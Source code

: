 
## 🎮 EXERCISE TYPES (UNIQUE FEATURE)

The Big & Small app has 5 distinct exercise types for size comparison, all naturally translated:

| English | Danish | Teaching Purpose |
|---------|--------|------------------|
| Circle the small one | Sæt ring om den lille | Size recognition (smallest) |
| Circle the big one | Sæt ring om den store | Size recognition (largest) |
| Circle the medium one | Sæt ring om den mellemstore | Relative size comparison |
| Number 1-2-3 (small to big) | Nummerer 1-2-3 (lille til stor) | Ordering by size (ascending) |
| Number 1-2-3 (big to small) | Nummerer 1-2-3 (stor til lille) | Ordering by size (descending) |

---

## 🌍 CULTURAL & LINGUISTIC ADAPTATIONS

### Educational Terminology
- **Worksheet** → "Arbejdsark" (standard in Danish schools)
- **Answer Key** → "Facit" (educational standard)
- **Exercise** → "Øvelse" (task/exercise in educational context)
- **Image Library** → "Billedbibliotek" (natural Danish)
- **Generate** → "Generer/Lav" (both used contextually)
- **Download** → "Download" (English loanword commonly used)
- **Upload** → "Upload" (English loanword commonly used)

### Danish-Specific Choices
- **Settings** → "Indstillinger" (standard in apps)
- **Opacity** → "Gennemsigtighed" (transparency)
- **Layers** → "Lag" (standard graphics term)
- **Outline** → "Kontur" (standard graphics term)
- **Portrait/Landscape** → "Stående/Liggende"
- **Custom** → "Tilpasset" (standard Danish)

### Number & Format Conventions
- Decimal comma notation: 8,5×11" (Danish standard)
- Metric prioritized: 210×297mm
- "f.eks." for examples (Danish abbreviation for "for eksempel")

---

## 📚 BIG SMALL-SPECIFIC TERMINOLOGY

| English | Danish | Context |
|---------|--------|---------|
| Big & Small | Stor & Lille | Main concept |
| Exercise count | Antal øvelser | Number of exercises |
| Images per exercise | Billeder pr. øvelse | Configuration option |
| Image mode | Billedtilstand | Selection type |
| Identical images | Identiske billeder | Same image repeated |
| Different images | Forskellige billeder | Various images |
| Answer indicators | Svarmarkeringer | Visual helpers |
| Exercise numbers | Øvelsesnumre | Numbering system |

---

----

◆ **What to produce**
Scan the material for the word "commonly". Return every line where it is found.

◆ **Answer to the exercise**
- **Download** → "Download" (English loanword commonly used)
- **Upload** → "Upload" (English loanword commonly used)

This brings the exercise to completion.